Two parallel firms with identical names were legally registered in the UK at Companies House, originally with concealed ownership and sham nominee directors with addresses in the Caribbean micro-state of St Kitts and Nevis. Later, they were re-registered with Tahiyeu named as owner 

When a Guardian reporter visited the Rotapharm’s “office” in Essex, the only person to be found was Zafer Karaman, the listed company’s secretary, who lives locally. He refused to answer any questions about Rotapharm.

The MHRA (Regulating Medicines and Medical Devices), an executive agency of the British Department of Health responsible for ensuring that all medicines and medical devices in the UK are safe, found that in this case they are powerless to intervene. If the medicines are certified in any third nation, and found to be safe and effective, the British agency doesn’t have the authorization to take measures against the company.

When pharmaceuticals are imported into Armenia, they must first be approved by the Ministry of Health’s Drugs and Medical Technologies Testing Center.

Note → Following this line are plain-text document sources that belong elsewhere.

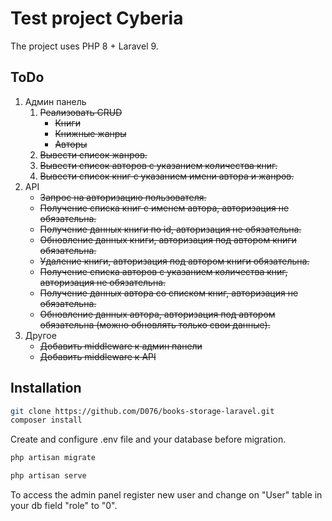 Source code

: # Test project Cyberia
The project uses PHP 8 + Laravel 9.

## ToDo
1. Админ панель
   1. ~~Реализовать CRUD~~
       - ~~Книги~~
       - ~~Книжные жанры~~
       - ~~Авторы~~
   2. ~~Вывести список жанров.~~
   3. ~~Вывести список авторов с указанием количества книг.~~
   4. ~~Вывести список книг с указанием имени автора и жанров.~~
2. API
   - ~~Запрос на авторизацию пользователя.~~
   - ~~Получение списка книг с именем автора, авторизация не обязательна.~~
   - ~~Получение данных книги по id, авторизация не обязательна.~~
   - ~~Обновление данных книги, авторизация под автором книги обязательна.~~
   - ~~Удаление книги, авторизация под автором книги обязательна.~~
   - ~~Получение списка авторов с указанием количества книг, авторизация не обязательна.~~
   - ~~Получение данных автора со списком книг, авторизация не обязательна.~~
   - ~~Обновление данных автора, авторизация под  автором обязательна (можно обновлять только свои данные).~~
3. Другое
   - ~~Добавить middleware к админ панели~~
   - ~~Добавить middleware к API~~

## Installation

```bash
git clone https://github.com/D076/books-storage-laravel.git
composer install
```
Create and configure .env file and your database before migration.
```bash
php artisan migrate
```

```bash
php artisan serve
```

To access the admin panel register new user and change on "User" table in your db field "role" to "0".
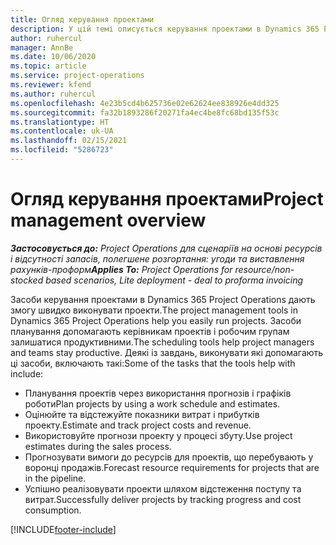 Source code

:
 ```yaml
---
title: Огляд керування проектами
description: У цій темі описується керування проектами в Dynamics 365 Project Operations.
author: ruhercul
manager: AnnBe
ms.date: 10/06/2020
ms.topic: article
ms.service: project-operations
ms.reviewer: kfend
ms.author: ruhercul
ms.openlocfilehash: 4e23b5cd4b625736e02e62624ee838926e4dd325
ms.sourcegitcommit: fa32b1893286f20271fa4ec4be8fc68bd135f53c
ms.translationtype: HT
ms.contentlocale: uk-UA
ms.lasthandoff: 02/15/2021
ms.locfileid: "5286723"
---
```

# <a name="project-management-overview"></a><span data-ttu-id="dffd3-103">Огляд керування проектами</span><span class="sxs-lookup"><span data-stu-id="dffd3-103">Project management overview</span></span>

<span data-ttu-id="dffd3-104">_**Застосовується до:** Project Operations для сценаріїв на основі ресурсів і відсутності запасів, полегшене розгортання: угоди та виставлення рахунків-проформ_</span><span class="sxs-lookup"><span data-stu-id="dffd3-104">_**Applies To:** Project Operations for resource/non-stocked based scenarios, Lite deployment - deal to proforma invoicing_</span></span>

<span data-ttu-id="dffd3-105">Засоби керування проектами в Dynamics 365 Project Operations дають змогу швидко виконувати проекти.</span><span class="sxs-lookup"><span data-stu-id="dffd3-105">The project management tools in Dynamics 365 Project Operations help you easily run projects.</span></span> <span data-ttu-id="dffd3-106">Засоби планування допомагають керівникам проектів і робочим групам залишатися продуктивними.</span><span class="sxs-lookup"><span data-stu-id="dffd3-106">The scheduling tools help project managers and teams stay productive.</span></span> <span data-ttu-id="dffd3-107">Деякі із завдань, виконувати які допомагають ці засоби, включають такі:</span><span class="sxs-lookup"><span data-stu-id="dffd3-107">Some of the tasks that the tools help with include:</span></span>

- <span data-ttu-id="dffd3-108">Планування проектів через використання прогнозів і графіків роботи</span><span class="sxs-lookup"><span data-stu-id="dffd3-108">Plan projects by using a work schedule and estimates.</span></span>
- <span data-ttu-id="dffd3-109">Оцінюйте та відстежуйте показники витрат і прибутків проекту.</span><span class="sxs-lookup"><span data-stu-id="dffd3-109">Estimate and track project costs and revenue.</span></span>
- <span data-ttu-id="dffd3-110">Використовуйте прогнози проекту у процесі збуту.</span><span class="sxs-lookup"><span data-stu-id="dffd3-110">Use project estimates during the sales process.</span></span>
- <span data-ttu-id="dffd3-111">Прогнозувати вимоги до ресурсів для проектів, що перебувають у воронці продажів.</span><span class="sxs-lookup"><span data-stu-id="dffd3-111">Forecast resource requirements for projects that are in the pipeline.</span></span>
- <span data-ttu-id="dffd3-112">Успішно реалізовувати проекти шляхом відстеження поступу та витрат.</span><span class="sxs-lookup"><span data-stu-id="dffd3-112">Successfully deliver projects by tracking progress and cost consumption.</span></span>


[!INCLUDE[footer-include](../includes/footer-banner.md)] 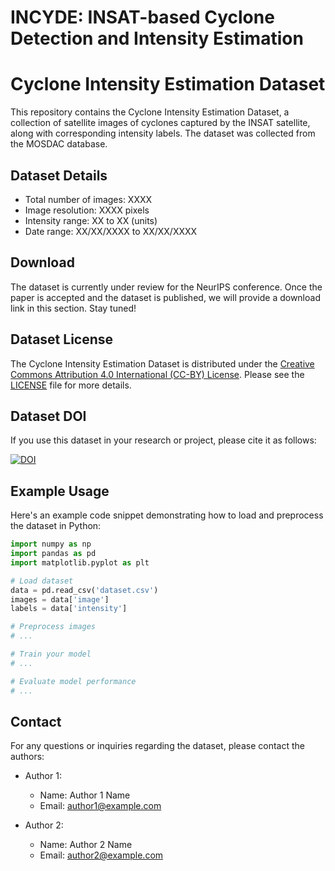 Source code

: # INCYDE: INSAT-based Cyclone Detection and Intensity Estimation


# Cyclone Intensity Estimation Dataset

This repository contains the Cyclone Intensity Estimation Dataset, a collection of satellite images of cyclones captured by the INSAT satellite, along with corresponding intensity labels. The dataset was collected from the MOSDAC database.

## Dataset Details

- Total number of images: XXXX
- Image resolution: XXXX pixels
- Intensity range: XX to XX (units)
- Date range: XX/XX/XXXX to XX/XX/XXXX

## Download

The dataset is currently under review for the NeurIPS conference. Once the paper is accepted and the dataset is published, we will provide a download link in this section. Stay tuned!

## Dataset License

The Cyclone Intensity Estimation Dataset is distributed under the [Creative Commons Attribution 4.0 International (CC-BY) License](https://creativecommons.org/licenses/by/4.0/). Please see the [LICENSE](LICENSE) file for more details.

## Dataset DOI

If you use this dataset in your research or project, please cite it as follows:

[![DOI](https://zenodo.org/badge/DOI/10.1234/zenodo.123456789.svg)](https://doi.org/10.5281/zenodo.8015331)

## Example Usage

Here's an example code snippet demonstrating how to load and preprocess the dataset in Python:

```python
import numpy as np
import pandas as pd
import matplotlib.pyplot as plt

# Load dataset
data = pd.read_csv('dataset.csv')
images = data['image']
labels = data['intensity']

# Preprocess images
# ...

# Train your model
# ...

# Evaluate model performance
# ...
```

## Contact

For any questions or inquiries regarding the dataset, please contact the authors:

- Author 1:
  - Name: Author 1 Name
  - Email: author1@example.com

- Author 2:
  - Name: Author 2 Name
  - Email: author2@example.com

“The entity responsible for the pharmaceutical is the manufacturer. We aren’t responsible, neither is World Medicine or the company we import from,” says Tonus Les Director Hakobyan.

Hakobyan says the EIPICO, the manufacturer of Polijen, is internationally known and has all the necessary certificates to manufacture pharmaceuticals, even the GMP (good manufacturing practice).

He adds that the regulatory body in Armenia registered the product and that, regardless of who placed the order for the drug, the primary responsible organization is the manufacturer, followed by the local regulatory agency that approved its importation and use.

Davit Nersisyan, a physician at On Clinics, says that he never prescribes World Medicine products to his patients. He says that   his internet searches on the company left him unconvinced regarding World Medicine’s “standing”. He adds that none of his colleagues have anything good to say about the company either.

Armenia imports 79 pharmaceutical products manufactured for World Medicine. In the case of Rotapharm products, Armenia stopped importing them in 2012.